Task item:
Set down, please, exactly the lines below that run from the line with "<h3>DATABASE CONNECTIVITY</h3>" to the line with "<h3>ELECTRYCITY-BILLING-SYSTEM</h3>", both lines included.

*** Opening of Given records ***

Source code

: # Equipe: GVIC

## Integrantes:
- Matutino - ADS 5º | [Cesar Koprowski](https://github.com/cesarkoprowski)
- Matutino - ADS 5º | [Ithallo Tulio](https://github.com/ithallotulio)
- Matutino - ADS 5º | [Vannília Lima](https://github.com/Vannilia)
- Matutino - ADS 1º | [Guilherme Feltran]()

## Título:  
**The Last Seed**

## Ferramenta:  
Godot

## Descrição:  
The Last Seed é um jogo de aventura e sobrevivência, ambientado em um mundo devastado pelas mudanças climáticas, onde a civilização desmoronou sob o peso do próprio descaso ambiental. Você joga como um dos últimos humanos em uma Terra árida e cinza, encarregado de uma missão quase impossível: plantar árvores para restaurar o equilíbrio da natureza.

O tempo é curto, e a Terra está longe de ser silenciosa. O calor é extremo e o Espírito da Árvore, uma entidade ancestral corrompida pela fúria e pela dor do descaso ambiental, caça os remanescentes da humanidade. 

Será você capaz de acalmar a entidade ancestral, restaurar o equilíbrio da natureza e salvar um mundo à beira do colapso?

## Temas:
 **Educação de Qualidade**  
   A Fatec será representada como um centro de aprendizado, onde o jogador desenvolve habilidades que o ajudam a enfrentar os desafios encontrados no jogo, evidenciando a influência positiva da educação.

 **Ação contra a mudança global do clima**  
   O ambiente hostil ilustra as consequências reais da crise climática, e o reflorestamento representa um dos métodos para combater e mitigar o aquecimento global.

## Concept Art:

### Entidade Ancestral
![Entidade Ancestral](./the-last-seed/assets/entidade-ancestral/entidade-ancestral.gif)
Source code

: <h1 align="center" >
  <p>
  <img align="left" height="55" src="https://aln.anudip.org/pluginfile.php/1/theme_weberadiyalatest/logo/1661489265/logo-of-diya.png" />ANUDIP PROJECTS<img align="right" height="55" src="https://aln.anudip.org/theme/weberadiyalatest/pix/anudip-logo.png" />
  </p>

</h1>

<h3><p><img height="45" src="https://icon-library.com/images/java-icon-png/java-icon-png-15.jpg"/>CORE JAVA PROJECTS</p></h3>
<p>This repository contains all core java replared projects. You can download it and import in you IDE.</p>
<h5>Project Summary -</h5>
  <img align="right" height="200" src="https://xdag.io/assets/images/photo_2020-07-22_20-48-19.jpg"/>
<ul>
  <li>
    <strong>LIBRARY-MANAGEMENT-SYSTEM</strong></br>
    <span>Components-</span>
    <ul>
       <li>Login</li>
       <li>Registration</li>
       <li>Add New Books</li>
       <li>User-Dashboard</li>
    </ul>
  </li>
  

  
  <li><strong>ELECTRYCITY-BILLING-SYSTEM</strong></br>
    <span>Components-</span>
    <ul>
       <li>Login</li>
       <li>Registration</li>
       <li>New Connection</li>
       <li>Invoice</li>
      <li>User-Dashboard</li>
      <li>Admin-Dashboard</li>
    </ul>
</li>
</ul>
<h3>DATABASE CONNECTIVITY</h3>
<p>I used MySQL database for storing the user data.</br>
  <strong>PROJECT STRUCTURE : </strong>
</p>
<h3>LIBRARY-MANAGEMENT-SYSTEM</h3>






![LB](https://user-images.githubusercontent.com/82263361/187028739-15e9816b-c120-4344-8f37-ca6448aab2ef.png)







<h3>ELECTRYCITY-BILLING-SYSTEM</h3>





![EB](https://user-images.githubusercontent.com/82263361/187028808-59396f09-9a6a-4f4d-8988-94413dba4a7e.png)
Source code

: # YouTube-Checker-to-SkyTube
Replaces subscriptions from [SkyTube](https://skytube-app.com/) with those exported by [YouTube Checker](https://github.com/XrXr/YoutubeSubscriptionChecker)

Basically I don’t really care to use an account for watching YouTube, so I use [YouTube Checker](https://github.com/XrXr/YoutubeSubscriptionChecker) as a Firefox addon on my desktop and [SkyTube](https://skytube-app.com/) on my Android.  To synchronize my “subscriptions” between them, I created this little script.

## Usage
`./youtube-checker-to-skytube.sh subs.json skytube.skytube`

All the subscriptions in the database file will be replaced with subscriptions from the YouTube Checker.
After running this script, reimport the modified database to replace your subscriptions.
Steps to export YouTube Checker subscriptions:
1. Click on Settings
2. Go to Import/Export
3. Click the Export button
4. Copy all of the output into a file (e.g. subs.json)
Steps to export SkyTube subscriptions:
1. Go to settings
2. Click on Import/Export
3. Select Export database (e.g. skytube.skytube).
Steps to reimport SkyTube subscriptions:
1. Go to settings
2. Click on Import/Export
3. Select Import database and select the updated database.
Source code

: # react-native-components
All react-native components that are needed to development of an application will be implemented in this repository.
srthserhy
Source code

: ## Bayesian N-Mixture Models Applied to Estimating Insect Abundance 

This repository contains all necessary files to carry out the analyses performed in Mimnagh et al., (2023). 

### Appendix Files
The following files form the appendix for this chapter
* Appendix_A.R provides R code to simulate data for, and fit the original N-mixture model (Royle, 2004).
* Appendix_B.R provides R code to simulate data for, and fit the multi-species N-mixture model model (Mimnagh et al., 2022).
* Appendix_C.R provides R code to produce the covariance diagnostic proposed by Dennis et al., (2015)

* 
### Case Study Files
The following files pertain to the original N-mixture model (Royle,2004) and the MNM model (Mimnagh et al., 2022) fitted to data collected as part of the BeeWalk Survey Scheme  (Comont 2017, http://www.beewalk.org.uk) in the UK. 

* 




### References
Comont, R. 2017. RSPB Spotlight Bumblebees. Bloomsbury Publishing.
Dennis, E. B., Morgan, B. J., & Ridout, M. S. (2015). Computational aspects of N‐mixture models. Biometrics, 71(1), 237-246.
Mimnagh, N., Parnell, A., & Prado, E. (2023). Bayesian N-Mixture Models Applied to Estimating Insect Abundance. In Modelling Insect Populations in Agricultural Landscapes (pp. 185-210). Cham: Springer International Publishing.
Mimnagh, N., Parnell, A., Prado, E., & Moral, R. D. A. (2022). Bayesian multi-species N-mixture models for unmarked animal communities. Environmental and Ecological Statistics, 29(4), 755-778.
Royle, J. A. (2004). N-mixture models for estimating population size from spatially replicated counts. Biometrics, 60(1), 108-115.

*** Close of Given records ***

Exercise result:
<h3>DATABASE CONNECTIVITY</h3>
<p>I used MySQL database for storing the user data.</br>
  <strong>PROJECT STRUCTURE : </strong>
</p>
<h3>LIBRARY-MANAGEMENT-SYSTEM</h3>






![LB](https://user-images.githubusercontent.com/82263361/187028739-15e9816b-c120-4344-8f37-ca6448aab2ef.png)







<h3>ELECTRYCITY-BILLING-SYSTEM</h3>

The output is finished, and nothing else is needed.